I have always been in favour of what I call “child labour” (letting children do actual household tasks) and have often viewed most toys as superfluous, unnecessary, and even insulting to children’s abilities and intelligence. Recently, though, I’ve come to see how having one child in a Montessori school has affected my parenting decisions for the other children at home. Here’s the most recent example:
It’s Hannukah (as we all know by now), and while perusing our local Jewish newspaper I saw an ad for a sale on a wooden hannukah playset. It looks like this:
I considered buying one. I thought that N would definitely love putting the candles into the menorah over and over again, and he might actually like to spin the dreidel. I went so far as to put “buy wooden hannukah set” on my to-do list. Then I laughed at myself, because the Montessori parent in me knows that this is a ridiculously unnecessary toy.
N wants to put candles into a menorah? Good. Let him practice with real candles and a real (metal, unbreakable) menorah. Does he want to hold and look at a dreidel? Great. I happen to have a large wooden dreidel (too big to be a choking hazard to anyone) that he can hold and play with. And what use is wooden hannukah gelt? It’s not shiny like the real thing, and you can’t eat it. No, better to give him one or two pieces of real gelt to look at, and later show him how to unwrap it and let him taste the chocolate. As for the wooden latkes and frying pan, why would he need those when he’s allowed to help me wash potatoes, mix the batter, and eat actual latkes?

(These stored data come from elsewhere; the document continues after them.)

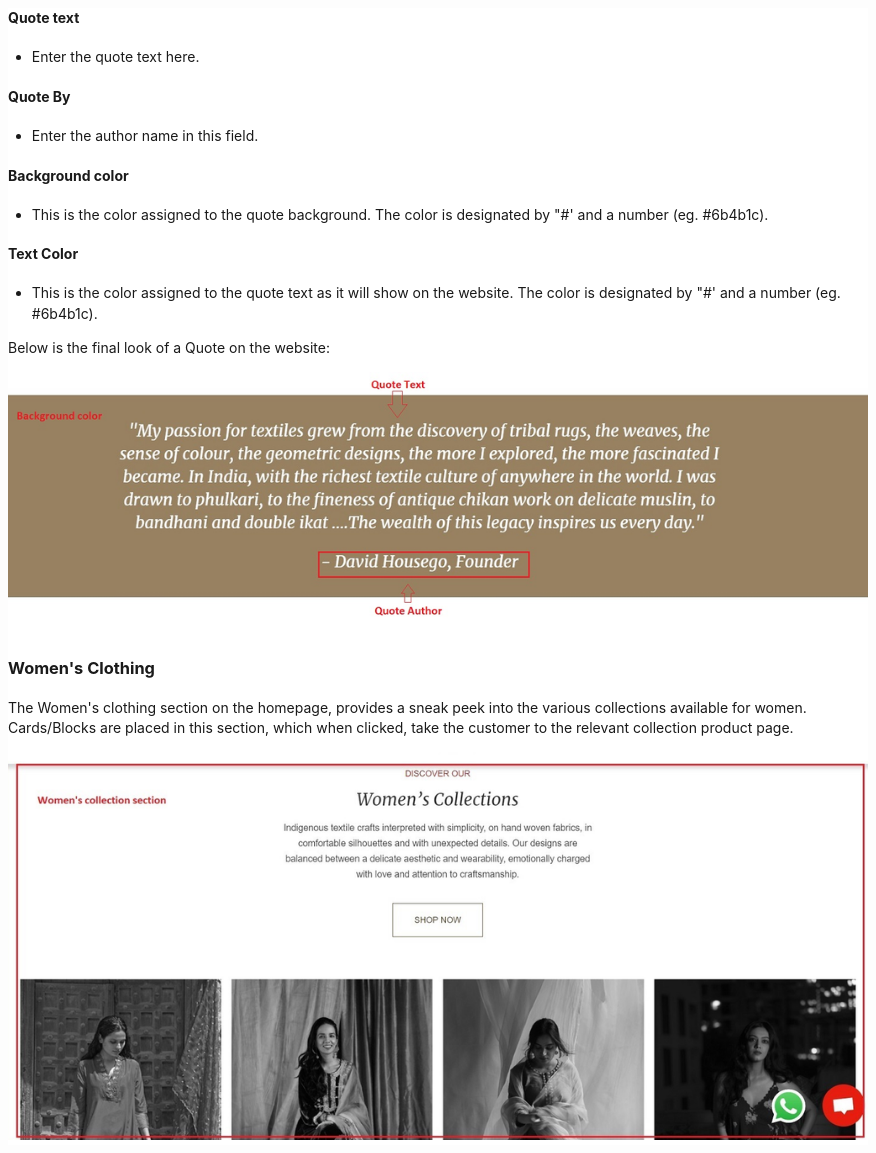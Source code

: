 ####    **Quote text**

-   Enter the quote text here.

####    **Quote By**

-   Enter the author name in this field.

####    **Background color**

-   This is the color assigned to the quote background. The color is designated by "#' and a number (eg. #6b4b1c).

####    **Text Color**

-   This is the color assigned to the quote text as it will show on the website. The color is designated by "#' and a number (eg. #6b4b1c). 

Below is the final look of a Quote on the website:

![quote final](images\Home\quotefinal.jpg)

### **Women's Clothing**

The Women's clothing section on the homepage, provides a sneak peek into the various collections available for women. Cards/Blocks are placed in this section, which when clicked, take the customer to the relevant collection product page.

![WC](images\Home\womensclothing.jpg)
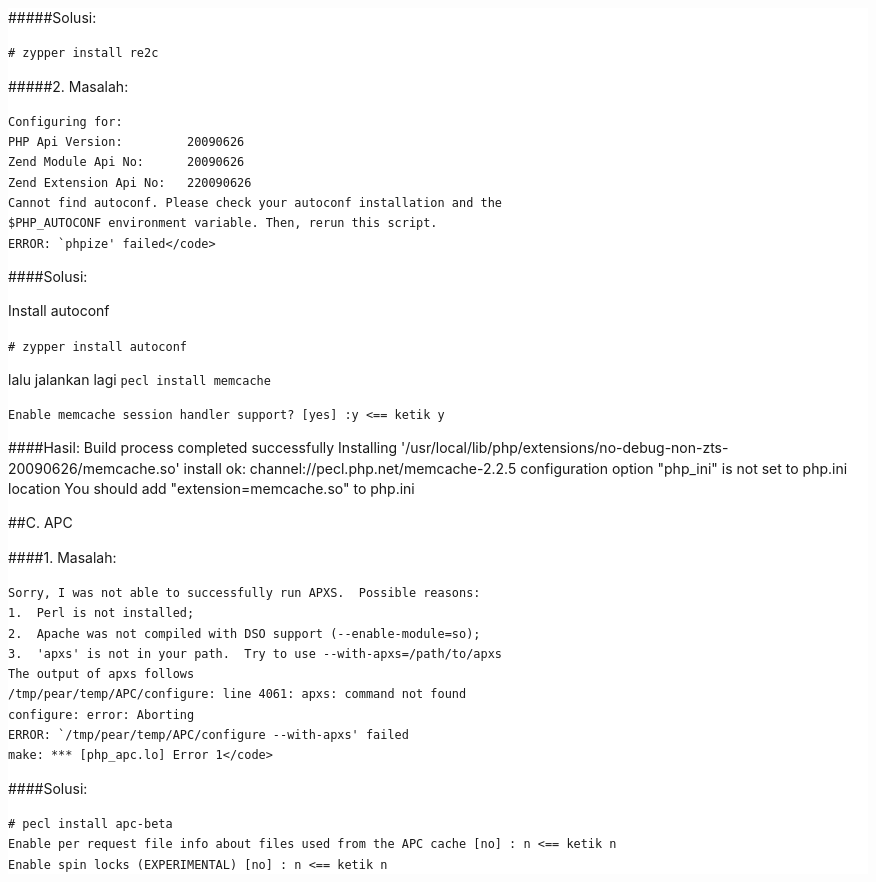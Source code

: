 #####Solusi:
	
	# zypper install re2c


#####2. Masalah:

	Configuring for:
	PHP Api Version:         20090626
	Zend Module Api No:      20090626
	Zend Extension Api No:   220090626
	Cannot find autoconf. Please check your autoconf installation and the
	$PHP_AUTOCONF environment variable. Then, rerun this script.
	ERROR: `phpize' failed</code>

####Solusi:
	
Install autoconf
	
	# zypper install autoconf

lalu jalankan lagi `pecl install memcache`

	Enable memcache session handler support? [yes] :y <== ketik y

####Hasil:
	Build process completed successfully
	Installing
	'/usr/local/lib/php/extensions/no-debug-non-zts-20090626/memcache.so'
	install ok: channel://pecl.php.net/memcache-2.2.5
	configuration option "php_ini" is not set to php.ini location
	You should add "extension=memcache.so" to php.ini</code>
	

##C. APC

####1. Masalah:
	
	Sorry, I was not able to successfully run APXS.  Possible reasons:
	1.  Perl is not installed;
	2.  Apache was not compiled with DSO support (--enable-module=so);
	3.  'apxs' is not in your path.  Try to use --with-apxs=/path/to/apxs
	The output of apxs follows
	/tmp/pear/temp/APC/configure: line 4061: apxs: command not found
	configure: error: Aborting
	ERROR: `/tmp/pear/temp/APC/configure --with-apxs' failed
	make: *** [php_apc.lo] Error 1</code>

####Solusi:
	
	# pecl install apc-beta
	Enable per request file info about files used from the APC cache [no] : n <== ketik n
	Enable spin locks (EXPERIMENTAL) [no] : n <== ketik n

This is a very real, concrete example of the Montessori attitude towards pretend play. In Montessori, children don’t have to pretend to work in a kitchen, or to plant a garden, or put candles in the menorah. They don’t have to pretend, because they can really do it. They might want to repeat the task (put candles in, take them out, examine them, put them in, take them out…). They might not do it with great skill. But they will do the task over and over again until they have mastered it. No toys, just real objects and tools that are appropriately sized for children’s hands.
As for N, this morning he pointed at the menorah and put his hands over his face, imitating the way we cover our eyes when lighting shabbat candles (we don’t cover our eyes for hannukah candles, but I suppose candles are candles, at this age).
“Do you want to practice lighting hannukah candles?” I asked, and in response he put his hands over his face again and then peeked out, smiling.
I gave him a box of candles and set him up on the window seat so that he could reach the menorah on the windowsill. He picked up one piece of the menorah (it comes apart) and tried to walk away with it. “N,” I said, “the hannukiah stays here so that everyone can see it when we light the candles.” He put the piece back. Then he reached for the candles and began to place one in each holder. When all of the holders were full, he covered his face and giggled.
N repeated the task over and over again for about half an hour. Some candles got broken, but gradually he learned to be more gentle with them. The focus and pride on his face was an excellent reminder that, given the tools and the opportunity, our children will master the tasks that make up our lives, no toys required.